··· Data for processing ···
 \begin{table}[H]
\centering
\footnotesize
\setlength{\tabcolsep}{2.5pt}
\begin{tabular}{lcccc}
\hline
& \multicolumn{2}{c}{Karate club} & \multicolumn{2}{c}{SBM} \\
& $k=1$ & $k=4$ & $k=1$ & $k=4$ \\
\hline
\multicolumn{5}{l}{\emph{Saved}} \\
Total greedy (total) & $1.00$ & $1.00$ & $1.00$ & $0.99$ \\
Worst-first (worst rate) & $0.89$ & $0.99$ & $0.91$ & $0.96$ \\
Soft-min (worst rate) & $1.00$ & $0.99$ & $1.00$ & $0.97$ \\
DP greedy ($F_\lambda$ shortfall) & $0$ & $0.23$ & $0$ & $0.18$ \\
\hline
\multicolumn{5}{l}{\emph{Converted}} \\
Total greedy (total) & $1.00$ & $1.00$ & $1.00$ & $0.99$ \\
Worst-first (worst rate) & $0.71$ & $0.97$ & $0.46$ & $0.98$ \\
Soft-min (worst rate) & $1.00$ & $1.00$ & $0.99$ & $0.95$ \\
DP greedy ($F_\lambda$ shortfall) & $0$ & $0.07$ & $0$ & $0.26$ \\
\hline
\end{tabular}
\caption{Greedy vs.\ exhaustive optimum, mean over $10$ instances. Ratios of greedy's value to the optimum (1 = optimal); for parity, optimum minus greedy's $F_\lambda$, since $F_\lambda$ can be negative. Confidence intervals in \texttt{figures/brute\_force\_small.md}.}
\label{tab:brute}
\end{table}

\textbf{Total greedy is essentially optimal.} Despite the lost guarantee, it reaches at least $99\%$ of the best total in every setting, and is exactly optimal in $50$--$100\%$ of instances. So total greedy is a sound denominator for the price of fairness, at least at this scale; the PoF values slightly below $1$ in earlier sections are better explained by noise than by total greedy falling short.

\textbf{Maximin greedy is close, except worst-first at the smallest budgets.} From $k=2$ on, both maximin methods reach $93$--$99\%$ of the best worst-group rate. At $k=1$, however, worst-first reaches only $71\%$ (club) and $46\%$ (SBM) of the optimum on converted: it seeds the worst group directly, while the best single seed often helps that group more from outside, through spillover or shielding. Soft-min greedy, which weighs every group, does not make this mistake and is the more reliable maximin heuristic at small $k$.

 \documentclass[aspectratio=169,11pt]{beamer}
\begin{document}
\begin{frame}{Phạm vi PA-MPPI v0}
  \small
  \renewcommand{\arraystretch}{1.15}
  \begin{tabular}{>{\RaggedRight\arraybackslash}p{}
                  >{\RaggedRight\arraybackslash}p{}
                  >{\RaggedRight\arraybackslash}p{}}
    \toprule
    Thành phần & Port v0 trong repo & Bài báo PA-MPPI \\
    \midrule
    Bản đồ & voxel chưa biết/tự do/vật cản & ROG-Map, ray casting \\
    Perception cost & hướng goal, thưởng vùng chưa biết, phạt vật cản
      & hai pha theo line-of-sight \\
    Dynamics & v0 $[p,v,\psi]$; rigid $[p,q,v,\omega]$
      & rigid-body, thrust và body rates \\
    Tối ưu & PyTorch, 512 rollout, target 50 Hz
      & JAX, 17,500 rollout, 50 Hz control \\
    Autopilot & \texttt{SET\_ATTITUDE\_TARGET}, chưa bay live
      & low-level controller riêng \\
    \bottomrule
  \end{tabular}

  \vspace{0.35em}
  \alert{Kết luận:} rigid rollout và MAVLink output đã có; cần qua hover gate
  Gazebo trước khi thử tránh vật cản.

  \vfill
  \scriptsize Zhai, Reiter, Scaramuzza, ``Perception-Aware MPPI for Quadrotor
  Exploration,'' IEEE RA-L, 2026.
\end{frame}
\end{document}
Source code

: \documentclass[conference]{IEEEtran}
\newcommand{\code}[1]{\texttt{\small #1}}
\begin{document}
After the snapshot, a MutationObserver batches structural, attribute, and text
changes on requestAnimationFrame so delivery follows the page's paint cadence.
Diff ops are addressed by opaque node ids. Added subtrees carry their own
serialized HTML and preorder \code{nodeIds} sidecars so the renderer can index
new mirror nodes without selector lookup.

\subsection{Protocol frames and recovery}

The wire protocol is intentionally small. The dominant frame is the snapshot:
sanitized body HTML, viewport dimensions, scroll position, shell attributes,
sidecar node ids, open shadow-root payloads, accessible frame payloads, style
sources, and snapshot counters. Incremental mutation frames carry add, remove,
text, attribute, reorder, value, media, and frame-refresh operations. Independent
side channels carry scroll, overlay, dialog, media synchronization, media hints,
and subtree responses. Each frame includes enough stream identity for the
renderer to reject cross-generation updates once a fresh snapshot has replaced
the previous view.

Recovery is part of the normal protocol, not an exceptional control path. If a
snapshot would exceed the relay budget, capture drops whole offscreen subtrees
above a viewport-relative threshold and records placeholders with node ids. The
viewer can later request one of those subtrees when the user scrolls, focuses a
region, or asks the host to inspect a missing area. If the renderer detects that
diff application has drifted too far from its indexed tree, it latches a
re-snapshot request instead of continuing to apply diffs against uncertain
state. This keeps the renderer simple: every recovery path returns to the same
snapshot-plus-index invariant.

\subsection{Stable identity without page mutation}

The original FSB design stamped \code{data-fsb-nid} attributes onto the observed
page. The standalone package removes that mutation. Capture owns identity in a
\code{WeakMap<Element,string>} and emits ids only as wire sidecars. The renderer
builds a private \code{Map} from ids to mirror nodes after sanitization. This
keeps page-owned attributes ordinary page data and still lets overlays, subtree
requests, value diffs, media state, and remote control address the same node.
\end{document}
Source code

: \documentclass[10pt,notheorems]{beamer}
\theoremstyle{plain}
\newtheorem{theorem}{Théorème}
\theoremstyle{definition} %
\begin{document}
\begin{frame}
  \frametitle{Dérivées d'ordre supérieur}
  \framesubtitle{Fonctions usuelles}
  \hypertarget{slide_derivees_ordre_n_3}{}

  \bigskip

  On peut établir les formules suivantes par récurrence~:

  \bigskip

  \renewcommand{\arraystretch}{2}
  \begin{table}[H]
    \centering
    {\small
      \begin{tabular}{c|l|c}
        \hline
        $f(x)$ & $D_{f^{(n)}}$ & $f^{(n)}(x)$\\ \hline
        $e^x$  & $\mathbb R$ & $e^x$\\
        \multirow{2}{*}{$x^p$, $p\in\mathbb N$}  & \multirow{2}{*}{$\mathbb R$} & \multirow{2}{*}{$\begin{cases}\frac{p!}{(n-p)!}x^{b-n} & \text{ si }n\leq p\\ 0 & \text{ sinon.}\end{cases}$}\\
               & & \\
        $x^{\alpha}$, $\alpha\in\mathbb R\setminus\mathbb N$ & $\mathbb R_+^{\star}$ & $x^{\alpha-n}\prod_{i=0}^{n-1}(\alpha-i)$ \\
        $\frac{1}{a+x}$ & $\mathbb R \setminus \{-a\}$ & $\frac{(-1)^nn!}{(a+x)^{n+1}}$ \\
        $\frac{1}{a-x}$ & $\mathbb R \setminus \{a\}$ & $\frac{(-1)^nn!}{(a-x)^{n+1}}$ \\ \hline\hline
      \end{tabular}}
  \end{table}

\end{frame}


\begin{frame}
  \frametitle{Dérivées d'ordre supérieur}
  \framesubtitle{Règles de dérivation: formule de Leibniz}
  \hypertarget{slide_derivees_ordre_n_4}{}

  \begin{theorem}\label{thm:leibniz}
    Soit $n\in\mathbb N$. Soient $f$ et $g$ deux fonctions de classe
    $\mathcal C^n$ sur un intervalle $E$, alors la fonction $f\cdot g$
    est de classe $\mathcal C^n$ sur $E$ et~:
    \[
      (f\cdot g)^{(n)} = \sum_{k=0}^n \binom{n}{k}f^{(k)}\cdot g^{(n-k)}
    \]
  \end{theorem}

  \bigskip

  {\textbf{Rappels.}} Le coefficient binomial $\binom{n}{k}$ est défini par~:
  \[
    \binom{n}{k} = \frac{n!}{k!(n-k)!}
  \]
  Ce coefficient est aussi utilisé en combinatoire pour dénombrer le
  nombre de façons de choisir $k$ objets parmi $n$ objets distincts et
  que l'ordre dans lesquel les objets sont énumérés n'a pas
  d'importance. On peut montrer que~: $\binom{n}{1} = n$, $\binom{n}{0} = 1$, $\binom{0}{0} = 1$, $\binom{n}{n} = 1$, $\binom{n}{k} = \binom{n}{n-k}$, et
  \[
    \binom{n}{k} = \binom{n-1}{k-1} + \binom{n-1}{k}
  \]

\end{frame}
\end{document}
···
Problem details> Search the records for the string "state", and copy every line that holds it.

Answer to the exercise>
state. This keeps the renderer simple: every recovery path returns to the same
requests, value diffs, media state, and remote control address the same node.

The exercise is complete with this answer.